What you have to do: Each line of the listing that includes the string "Manager" needs to be located and copied.

════════

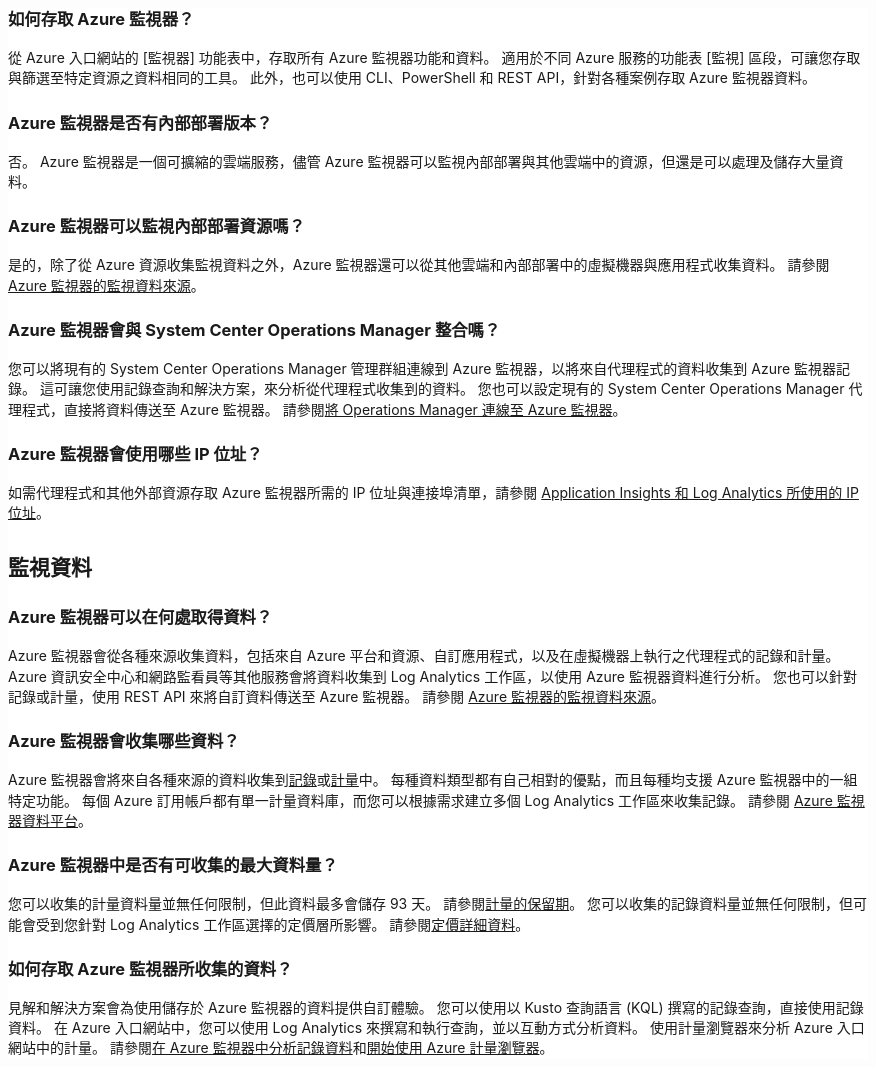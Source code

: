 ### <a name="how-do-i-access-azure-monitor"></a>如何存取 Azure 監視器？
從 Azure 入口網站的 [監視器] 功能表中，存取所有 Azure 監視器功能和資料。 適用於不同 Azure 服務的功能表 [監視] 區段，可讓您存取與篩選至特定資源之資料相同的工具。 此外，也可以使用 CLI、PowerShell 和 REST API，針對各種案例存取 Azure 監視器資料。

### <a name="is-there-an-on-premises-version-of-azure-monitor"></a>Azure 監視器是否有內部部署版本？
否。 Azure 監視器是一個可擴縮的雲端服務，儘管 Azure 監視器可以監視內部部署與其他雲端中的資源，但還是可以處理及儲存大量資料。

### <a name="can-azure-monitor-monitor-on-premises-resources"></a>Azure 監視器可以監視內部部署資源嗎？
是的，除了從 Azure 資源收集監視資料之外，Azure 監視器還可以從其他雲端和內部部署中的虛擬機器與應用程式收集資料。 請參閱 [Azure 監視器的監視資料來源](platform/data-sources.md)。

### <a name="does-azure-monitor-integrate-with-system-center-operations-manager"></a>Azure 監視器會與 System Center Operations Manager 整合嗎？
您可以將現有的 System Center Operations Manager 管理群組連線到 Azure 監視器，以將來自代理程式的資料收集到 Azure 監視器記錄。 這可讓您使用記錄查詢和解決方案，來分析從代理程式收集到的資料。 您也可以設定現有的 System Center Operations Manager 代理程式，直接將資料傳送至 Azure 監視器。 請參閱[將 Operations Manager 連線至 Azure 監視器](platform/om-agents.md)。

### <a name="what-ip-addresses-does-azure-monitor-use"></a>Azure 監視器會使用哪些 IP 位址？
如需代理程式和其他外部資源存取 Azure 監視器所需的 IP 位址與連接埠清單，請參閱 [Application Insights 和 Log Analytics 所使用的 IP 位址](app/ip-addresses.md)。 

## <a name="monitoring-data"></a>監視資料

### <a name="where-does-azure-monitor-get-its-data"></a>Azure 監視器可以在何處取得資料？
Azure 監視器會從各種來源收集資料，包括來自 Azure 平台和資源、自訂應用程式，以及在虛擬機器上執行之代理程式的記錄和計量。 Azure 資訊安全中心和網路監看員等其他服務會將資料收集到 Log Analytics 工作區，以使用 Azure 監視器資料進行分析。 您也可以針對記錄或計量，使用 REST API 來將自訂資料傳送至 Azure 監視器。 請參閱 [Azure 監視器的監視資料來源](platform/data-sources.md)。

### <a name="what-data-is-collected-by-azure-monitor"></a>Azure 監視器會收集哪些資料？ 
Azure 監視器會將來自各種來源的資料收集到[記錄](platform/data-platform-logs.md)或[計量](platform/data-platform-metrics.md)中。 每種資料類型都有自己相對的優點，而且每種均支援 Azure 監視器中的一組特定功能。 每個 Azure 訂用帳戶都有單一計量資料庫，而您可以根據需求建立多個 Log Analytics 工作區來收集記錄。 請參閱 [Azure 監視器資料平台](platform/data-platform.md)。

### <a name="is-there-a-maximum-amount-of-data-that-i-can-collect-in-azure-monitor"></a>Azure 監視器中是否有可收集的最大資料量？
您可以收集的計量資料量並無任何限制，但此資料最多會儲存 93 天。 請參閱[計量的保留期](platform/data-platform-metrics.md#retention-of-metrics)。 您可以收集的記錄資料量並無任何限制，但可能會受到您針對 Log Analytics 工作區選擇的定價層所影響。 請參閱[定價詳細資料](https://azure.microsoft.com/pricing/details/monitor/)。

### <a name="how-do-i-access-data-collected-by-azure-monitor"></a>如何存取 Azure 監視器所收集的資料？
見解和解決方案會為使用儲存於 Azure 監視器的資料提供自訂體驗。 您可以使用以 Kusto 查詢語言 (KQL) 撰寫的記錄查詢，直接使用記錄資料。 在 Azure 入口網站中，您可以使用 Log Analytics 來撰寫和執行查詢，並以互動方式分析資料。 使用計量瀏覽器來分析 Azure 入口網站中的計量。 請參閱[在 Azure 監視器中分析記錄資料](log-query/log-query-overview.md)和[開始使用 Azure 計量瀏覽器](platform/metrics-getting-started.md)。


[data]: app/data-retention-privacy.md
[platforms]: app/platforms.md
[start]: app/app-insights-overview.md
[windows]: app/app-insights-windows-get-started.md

════════

Answer to this exercise:
### <a name="does-azure-monitor-integrate-with-system-center-operations-manager"></a>Azure 監視器會與 System Center Operations Manager 整合嗎？
您可以將現有的 System Center Operations Manager 管理群組連線到 Azure 監視器，以將來自代理程式的資料收集到 Azure 監視器記錄。 這可讓您使用記錄查詢和解決方案，來分析從代理程式收集到的資料。 您也可以設定現有的 System Center Operations Manager 代理程式，直接將資料傳送至 Azure 監視器。 請參閱[將 Operations Manager 連線至 Azure 監視器](platform/om-agents.md)。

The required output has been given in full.